For that number of chickens you cannot rely on broody hens to hatch enough for you unless you have a huge number of chickens. Then you have to house them and feed them or provide a really big pasture. Predators are a big risk to an operation like that. Even if you pasture you’ll probably buy a lot of feed, especially in the winter, depending on where you live.
Half the chicks you hatch will be female. For me that means half the chickens I eat are female. They will not be nearly as big as cockerels so you’ll probably need to cook them in a way to stretch the meat. When Mom served fried chicken some of the pieces on the platter were neck, back, liver, and gizzard, all well breaded. Chicken and dumplings and stews are a great way to really stretch a chicken.
To get that many chickens I think you have to have an incubator and raise them yourself. Incubators come in different sizes so you basically decide how many chickens you need then decide how big an incubator you need and how often you need to set eggs. Then decide how big of a flock will you need to fill it as often as you want to hatch. I suggest you store the eggs for hatching no longer than one week. With my hens and their frequency of lay, I can normally fill a 42 egg incubator in a week with eight hens. If one goes broody or stops laying for some other reason, I may not be able to totally fill it. Then in the off-season you may hardly get any eggs. If you have a big enough freezer or can the meat you can maybe grow enough during the summer to handle winter.
How much this costs will depend a lot on how much you have to buy feed. Initial set-up costs for housing may be really high. I have no idea how much you can pasture or raise feed for them yourself and I don’t know your predator pressure.
How many and what kind of chickens to get? I’ve never raised Rangers or any like that so I don’t know how well they survive and reproduce. You might want to give them a try. I certainly agree, the dual purpose chickens you get form a hatchery are nothing like the Delaware, New Hampshire, an some strains of White Rock that were the backbone of the chicken meat industry before the Cornish X took over in the 1950’s. Still a lot of people base their meat flocks on these birds. They are fairly good at surviving and reproducing and can forage for a lot of their feed if you have good quality forage. But they certainly don’t grow very fast and aren’t as efficient in converting feed to meat if you are buying or even growing most of their feed.

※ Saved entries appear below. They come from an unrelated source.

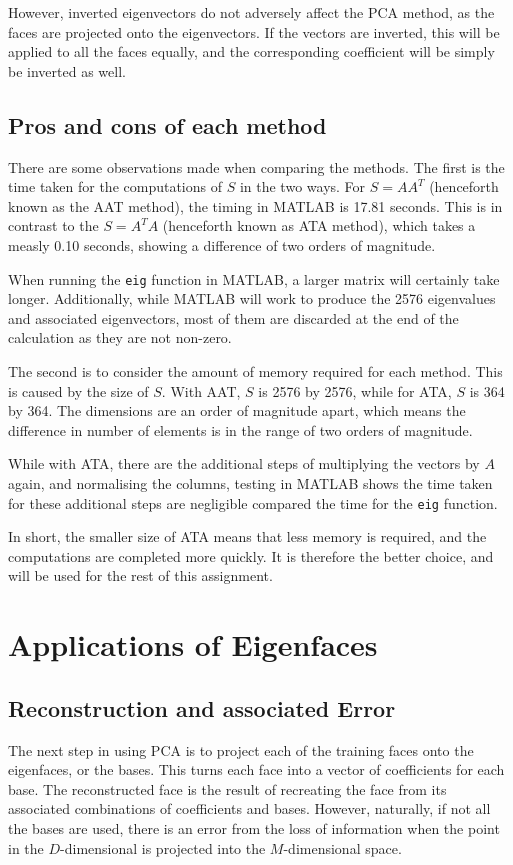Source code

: \documentclass[a4paper, 10pt, conference]{ieeeconf}
\begin{document}
However, inverted eigenvectors do not adversely affect the PCA method, as the faces are projected onto the eigenvectors. If the vectors are inverted, this will be applied to all the faces equally, and the corresponding coefficient will be simply be inverted as well.

\subsection{Pros and cons of each method}
There are some observations made when comparing the methods. The first is the time taken for the computations of $S$ in the two ways. For $S = AA^T$ (henceforth known as the AAT method), the timing in MATLAB is 17.81 seconds. This is in contrast to the $S = A^T A$ (henceforth known as ATA method), which takes a measly 0.10 seconds, showing a difference of two orders of magnitude.

When running the \texttt{eig} function in MATLAB, a larger matrix will certainly take longer. Additionally, while MATLAB will work to produce the 2576 eigenvalues and associated eigenvectors, most of them are discarded at the end of the calculation as they are not non-zero.

The second is to consider the amount of memory required for each method. This is caused by the size of $S$. With AAT, $S$ is 2576 by 2576, while for ATA, $S$ is 364 by 364. The dimensions are an order of magnitude apart, which means the difference in number of elements is in the range of two orders of magnitude.

While with ATA, there are the additional steps of multiplying the vectors by $A$ again, and normalising the columns, testing in MATLAB shows the time taken for these additional steps are negligible compared the time for the \texttt{eig} function.

In short, the smaller size of ATA means that less memory is required, and the computations are completed more quickly. It is therefore the better choice, and will be used for the rest of this assignment.

\section{Applications of Eigenfaces}
\subsection{Reconstruction and associated Error}
The next step in using PCA is to project each of the training faces onto the eigenfaces, or the bases. This turns each face into a vector of coefficients for each base. The reconstructed face is the result of recreating the face from its associated combinations of coefficients and bases. However, naturally, if not all the bases are used, there is an error from the loss of information when the point in the $D$-dimensional is projected into the $M$-dimensional space.
\end{document}
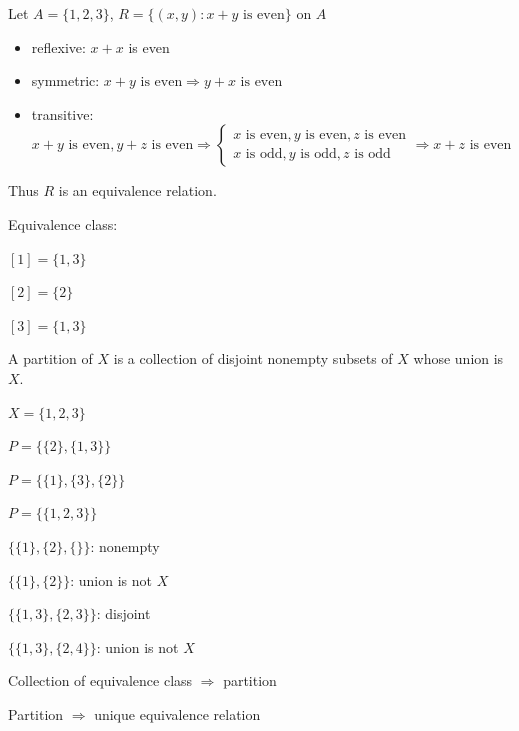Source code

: \documentclass{article}
\begin{document}
\begin{example}
    Let $A = \{1,2,3\}$, $R = \{(x,y) : x + y \text{ is even}\}$ on $A$

    \begin{itemize}
        \item reflexive: $x+x$ is even
        \item symmetric: $x+y \text{ is even} \Rightarrow y+x \text{ is even}$
        \item transitive: $x+y \text{ is even}, y+z \text{ is even} \Rightarrow \begin{cases}
                      x \text{ is even}, y \text{ is even}, z \text{ is even} \\
                      x \text{ is odd}, y \text{ is odd}, z \text{ is odd}
                  \end{cases} \Rightarrow x+z \text{ is even}$
    \end{itemize}

    Thus $R$ is an equivalence relation.

    Equivalence class:

    $[1] = \{1,3\}$

    $[2] = \{2\}$

    $[3] = \{1,3\}$
\end{example}

\begin{definition}
    A partition of $X$ is a collection of disjoint nonempty subsets of $X$ whose union is $X$.
\end{definition}

\begin{example}
    $X = \{1,2,3\}$

    $P = \{\{2\},\{1,3\}\}$

    $P = \{\{1\},\{3\},\{2\}\}$

    $P = \{\{1,2,3\}\}$

    $\{\{1\},\{2\},\{\}\}$: nonempty

    $\{\{1\},\{2\}\}$: union is not $X$

    $\{\{1,3\},\{2,3\}\}$: disjoint

    $\{\{1,3\},\{2,4\}\}$: union is not $X$
\end{example}

\begin{exercise}
    Collection of equivalence class $\Rightarrow$ partition

    Partition $\Rightarrow$ unique equivalence relation
\end{exercise}
\end{document}
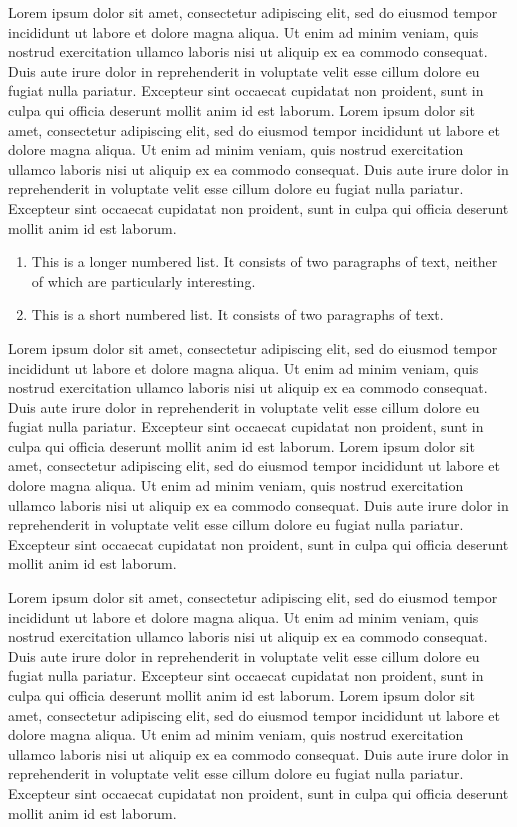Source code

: \documentclass{sbc2023}%
\begin{document}
Lorem ipsum dolor sit amet, consectetur adipiscing elit, sed do eiusmod tempor incididunt ut labore et dolore magna aliqua. Ut enim ad minim veniam, quis nostrud exercitation ullamco laboris nisi ut aliquip ex ea commodo consequat. Duis aute irure dolor in reprehenderit in voluptate velit esse cillum dolore eu fugiat nulla pariatur. Excepteur sint occaecat cupidatat non proident, sunt in culpa qui officia deserunt mollit anim id est laborum. Lorem ipsum dolor sit amet, consectetur adipiscing elit, sed do eiusmod tempor incididunt ut labore et dolore magna aliqua. Ut enim ad minim veniam, quis nostrud exercitation ullamco laboris nisi ut aliquip ex ea commodo consequat. Duis aute irure dolor in reprehenderit in voluptate velit esse cillum dolore eu fugiat nulla pariatur. Excepteur sint occaecat cupidatat non proident, sunt in culpa qui officia deserunt mollit anim id est laborum.

\begin{enumerate}%
\item This is a longer numbered list. It consists of two paragraphs of text, neither of which are particularly interesting.
\item This is a short numbered list. It consists of two paragraphs of text.
\end{enumerate}

Lorem ipsum dolor sit amet, consectetur adipiscing elit, sed do eiusmod tempor incididunt ut labore et dolore magna aliqua. Ut enim ad minim veniam, quis nostrud exercitation ullamco laboris nisi ut aliquip ex ea commodo consequat. Duis aute irure dolor in reprehenderit in voluptate velit esse cillum dolore eu fugiat nulla pariatur. Excepteur sint occaecat cupidatat non proident, sunt in culpa qui officia deserunt mollit anim id est laborum. Lorem ipsum dolor sit amet, consectetur adipiscing elit, sed do eiusmod tempor incididunt ut labore et dolore magna aliqua. Ut enim ad minim veniam, quis nostrud exercitation ullamco laboris nisi ut aliquip ex ea commodo consequat. Duis aute irure dolor in reprehenderit in voluptate velit esse cillum dolore eu fugiat nulla pariatur. Excepteur sint occaecat cupidatat non proident, sunt in culpa qui officia deserunt mollit anim id est laborum.

Lorem ipsum dolor sit amet, consectetur adipiscing elit, sed do eiusmod tempor incididunt ut labore et dolore magna aliqua. Ut enim ad minim veniam, quis nostrud exercitation ullamco laboris nisi ut aliquip ex ea commodo consequat. Duis aute irure dolor in reprehenderit in voluptate velit esse cillum dolore eu fugiat nulla pariatur. Excepteur sint occaecat cupidatat non proident, sunt in culpa qui officia deserunt mollit anim id est laborum. Lorem ipsum dolor sit amet, consectetur adipiscing elit, sed do eiusmod tempor incididunt ut labore et dolore magna aliqua. Ut enim ad minim veniam, quis nostrud exercitation ullamco laboris nisi ut aliquip ex ea commodo consequat. Duis aute irure dolor in reprehenderit in voluptate velit esse cillum dolore eu fugiat nulla pariatur. Excepteur sint occaecat cupidatat non proident, sunt in culpa qui officia deserunt mollit anim id est laborum.
\end{document}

So what if the Rangers are hybrid and won’t breed true? Their offspring will still have great meat qualities, they just won’t be as consistent as their parents. Just select the best as breeding stock and in a few generations you have a flock that becomes more consistent and better meets your goals.
A standard model on small farms worldwide for thousands of years is to keep your own breeding stock for maybe 4 to 5 generations, then bring in a new rooster to increase genetic diversity. If you find a lot of flaws when you start inbreeding you may need to get rid of your stock and start over, but most people can work with this four to five generation model. Just keep your best breeders and eat the rest. Don’t get sentimental about a bird with deficiencies and keep it for breeding.
It’s hard to know what to tell you. You are looking at a much bigger operation than my 40 to 45 chickens for the table a year. Good luck!